The approaches presented exemplify the effectiveness of the co-design method by integrating the knowledge of multiple experts, enabling analysis and development from different perspectives.

However, this study primarily focused on the use of a VR application for sustainable virtual design of cabin concepts. As the participants worked on the task individually, there was no collaborative interaction between them. Thus, the co-design process was limited to the interaction between the designer, the available tools, and the participant in his role as an expert.

It has been shown that the main strength of this method is its ability to involve different experts in the design process. In this study, such collaboration between the participants could have reduced the wide variation in layout designs—some of which proved unfeasible—while leveraging the combined expertise from different disciplines for a more efficient workflow.

In general, the XR co-design method is well suited for the early digital development and iteration of cabin concepts that can be seamlessly integrated into other phases of aircraft development.
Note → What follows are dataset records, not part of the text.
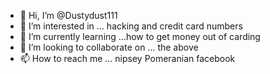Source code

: - 👋 Hi, I’m @Dustydust111
- 👀 I’m interested in ... hacking and credit card numbers 
- 🌱 I’m currently learning ...how to get money out of carding
- 💞️ I’m looking to collaborate on ... the above 
- 📫 How to reach me ... nipsey Pomeranian facebook

<!---
Dustydust111/Dustydust111 is a ✨ special ✨ repository because its `README.md` (this file) appears on your GitHub profile.
You can click the Preview link to take a look at your changes.
--->
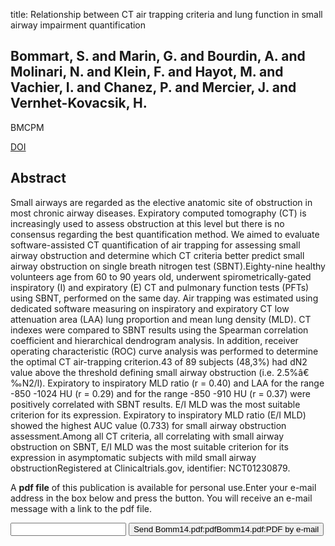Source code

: title: Relationship between CT air trapping criteria and lung function in small airway impairment quantification

## Bommart, S. and Marin, G. and Bourdin, A. and Molinari, N. and Klein, F. and Hayot, M. and Vachier, I. and Chanez, P. and Mercier, J. and Vernhet-Kovacsik, H.
BMCPM

<a href="https://doi.org/10.1186/1471-2466-14-29">DOI</a>

## Abstract
Small airways are regarded as the elective anatomic site of obstruction in most chronic airway diseases. Expiratory computed tomography (CT) is increasingly used to assess obstruction at this level but there is no consensus regarding the best quantification method. We aimed to evaluate software-assisted CT quantification of air trapping for assessing small airway obstruction and determine which CT criteria better predict small airway obstruction on single breath nitrogen test (SBNT).Eighty-nine healthy volunteers age from 60 to 90 years old, underwent spirometrically-gated inspiratory (I) and expiratory (E) CT and pulmonary function tests (PFTs) using SBNT, performed on the same day. Air trapping was estimated using dedicated software measuring on inspiratory and expiratory CT low attenuation area (LAA) lung proportion and mean lung density (MLD). CT indexes were compared to SBNT results using the Spearman correlation coefficient and hierarchical dendrogram analysis. In addition, receiver operating characteristic (ROC) curve analysis was performed to determine the optimal CT air-trapping criterion.43 of 89 subjects (48,3%) had dN2 value above the threshold defining small airway obstruction (i.e. 2.5%â€‰N2/l). Expiratory to inspiratory MLD ratio (r = 0.40) and LAA for the range -850 -1024 HU (r = 0.29) and for the range -850 -910 HU (r = 0.37) were positively correlated with SBNT results. E/I MLD was the most suitable criterion for its expression. Expiratory to inspiratory MLD ratio (E/I MLD) showed the highest AUC value (0.733) for small airway obstruction assessment.Among all CT criteria, all correlating with small airway obstruction on SBNT, E/I MLD was the most suitable criterion for its expression in asymptomatic subjects with mild small airway obstructionRegistered at Clinicaltrials.gov, identifier: NCT01230879.

A <b>pdf file</b> of this publication is available for personal use.Enter your e-mail address in the box below and press the button. You will receive an e-mail message with a link to the pdf file.
<form action="sender.php">  <input type="text" name="email">  <input type="submit" value="Send Bomm14.pdf:pdfBomm14.pdf:PDF by e-mail"></form>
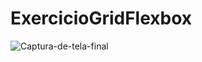 # ExercicioGridFlexbox
![Captura-de-tela-final](https://user-images.githubusercontent.com/97961576/151844384-eb85e73f-bb98-4281-a352-a71e8dd83ace.JPG)
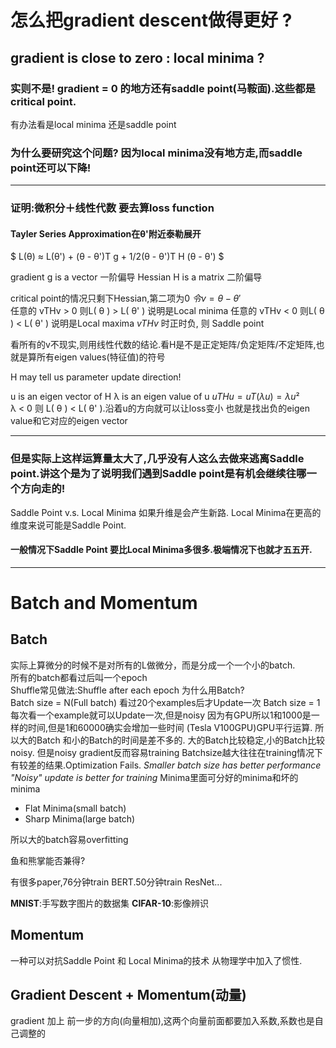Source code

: # 怎么把gradient descent做得更好 ?  

## gradient is close to zero : local minima ?

### 实则不是! gradient = 0 的地方还有saddle point(马鞍面).这些都是critical point.

有办法看是local minima 还是saddle point
### 为什么要研究这个问题? 因为local minima没有地方走,而saddle point还可以下降!
---

### 证明:微积分＋线性代数  要去算loss function  
#### Tayler Series Approximation在θ'附近泰勒展开
$ L(θ) ≈ L(θ') + (θ - θ')T g + 1/2(θ - θ')T H (θ - θ') $

gradient g is a vector 一阶偏导
Hessian H is a matrix 二阶偏导

critical point的情况只剩下Hessian,第二项为0
$令v = θ - θ'$  
任意的 vTHv > 0 则L( θ ) > L( θ' ) 说明是Local minima
任意的 vTHv < 0 则L( θ ) < L( θ' ) 说明是Local maxima
$vTHv$ 时正时负, 则 Saddle point

看所有的v不现实,则用线性代数的结论.看H是不是正定矩阵/负定矩阵/不定矩阵,也就是算所有eigen values(特征值)的符号

H may tell us parameter update direction!

u is an eigen vector of H
λ is an eigen value of u 
$uTHu = uT(λu) = λu²$  
λ < 0 则 L( θ ) < L( θ' ).沿着u的方向就可以让loss变小
也就是找出负的eigen value和它对应的eigen vector

---

### 但是实际上这样运算量太大了,几乎没有人这么去做来逃离Saddle point.讲这个是为了说明我们遇到Saddle point是有机会继续往哪一个方向走的!

Saddle Point v.s. Local Minima
如果升维是会产生新路. Local Minima在更高的维度来说可能是Saddle Point.
#### 一般情况下Saddle Point 要比Local Minima多很多.极端情况下也就才五五开.

---

# Batch and Momentum  

## Batch  
实际上算微分的时候不是对所有的L做微分，而是分成一个一个小的batch.  
所有的batch都看过后叫一个epoch  
Shuffle常见做法:Shuffle after each epoch
为什么用Batch?  
Batch size = N(Full batch)  看过20个examples后才Update一次
Batch size = 1 每次看一个example就可以Update一次,但是noisy
因为有GPU所以1和1000是一样的时间,但是1和60000确实会增加一些时间 (Tesla V100GPU)GPU平行运算.
所以大的Batch 和小的Batch的时间是差不多的.
大的Batch比较稳定,小的Batch比较noisy.
但是noisy gradient反而容易training
Batchsize越大往往在training情况下有较差的结果.Optimization Fails.
*Smaller batch size has better performance*
*"Noisy" update is better for training*
Minima里面可分好的minima和坏的minima

- Flat Minima(small batch)
- Sharp Minima(large batch)

所以大的batch容易overfitting

鱼和熊掌能否兼得?

有很多paper,76分钟train BERT.50分钟train ResNet...

**MNIST**:手写数字图片的数据集
**CIFAR-10**:影像辨识

## Momentum
一种可以对抗Saddle Point 和 Local Minima的技术
从物理学中加入了惯性.

## Gradient Descent + Momentum(动量)  
gradient 加上 前一步的方向(向量相加),这两个向量前面都要加入系数,系数也是自己调整的
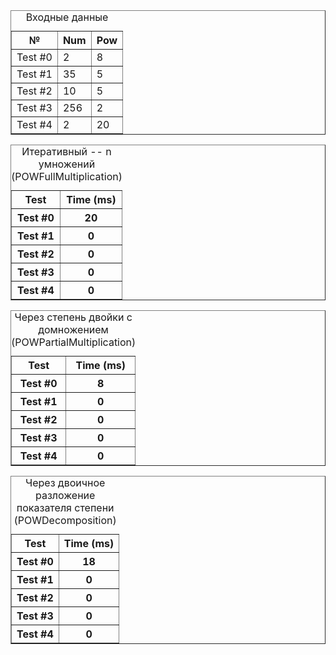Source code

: <table border="1">
<caption>Входные данные</caption>
<tr>
<th>№</th>
<th>Num</th>
<th>Pow</th>   
</tr>
<tr><td>Test #0</td><td>2</td><td>8</td></tr>
<tr><td>Test #1</td><td>35</td><td>5</td></tr>
<tr><td>Test #2</td><td>10</td><td>5</td></tr>
<tr><td>Test #3</td><td>256</td><td>2</td></tr>
<tr><td>Test #4</td><td>2</td><td>20</td></tr>   
</table>

<table border="1">
<caption>Итеративный -- n умножений (POWFullMultiplication)</caption>
<tr><th>Test</th><th>Time (ms)</th></tr>
<tr><th>Test #0</th><th>20</th></tr>
<tr><th>Test #1</th><th>0</th></tr>
<tr><th>Test #2</th><th>0</th></tr>
<tr><th>Test #3</th><th>0</th></tr>
<tr><th>Test #4</th><th>0</th></tr>
</table>

<table border="1">
<caption>Через степень двойки с домножением (POWPartialMultiplication)</caption>
<tr><th>Test</th><th>Time (ms)</th></tr>
<tr><th>Test #0</th><th>8</th></tr>
<tr><th>Test #1</th><th>0</th></tr>
<tr><th>Test #2</th><th>0</th></tr>
<tr><th>Test #3</th><th>0</th></tr>
<tr><th>Test #4</th><th>0</th></tr>
</table>

<table border="1">
<caption>Через двоичное разложение показателя степени (POWDecomposition)</caption>
<tr><th>Test</th><th>Time (ms)</th></tr>
<tr><th>Test #0</th><th>18</th></tr>
<tr><th>Test #1</th><th>0</th></tr>
<tr><th>Test #2</th><th>0</th></tr>
<tr><th>Test #3</th><th>0</th></tr>
<tr><th>Test #4</th><th>0</th></tr>
</table>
Its digital nature provides a resource-efficient approach to prototyping, contributing to a more sustainable future in aviation.

The next step in the development of the application is the integration of a multi-user mode, which will enable the joint validation of cabin concepts by different stakeholders.

The application should also be able to provide more detailed feedback. For example, additional information about the cabin, emergency exits, and details about the number of seats already in use and their dimensions. It would also be beneficial to offer a wider range of objects, systems, and other monuments to enable a more detailed realization of a cabin concept.

In order to optimize telepresence, it would be beneficial to utilize a high-fidelity model and to integrate a seating option within the designated space. In this regard, the findings of this study are relevant as 60% of the participants expressed a desire for a physical chair to better understand the seating row spacing. The integration of simple physical elements, such as a chair, could enhance the user experience in terms of immersion and telepresence, thereby improving the ability to perform tasks virtually as they would in reality.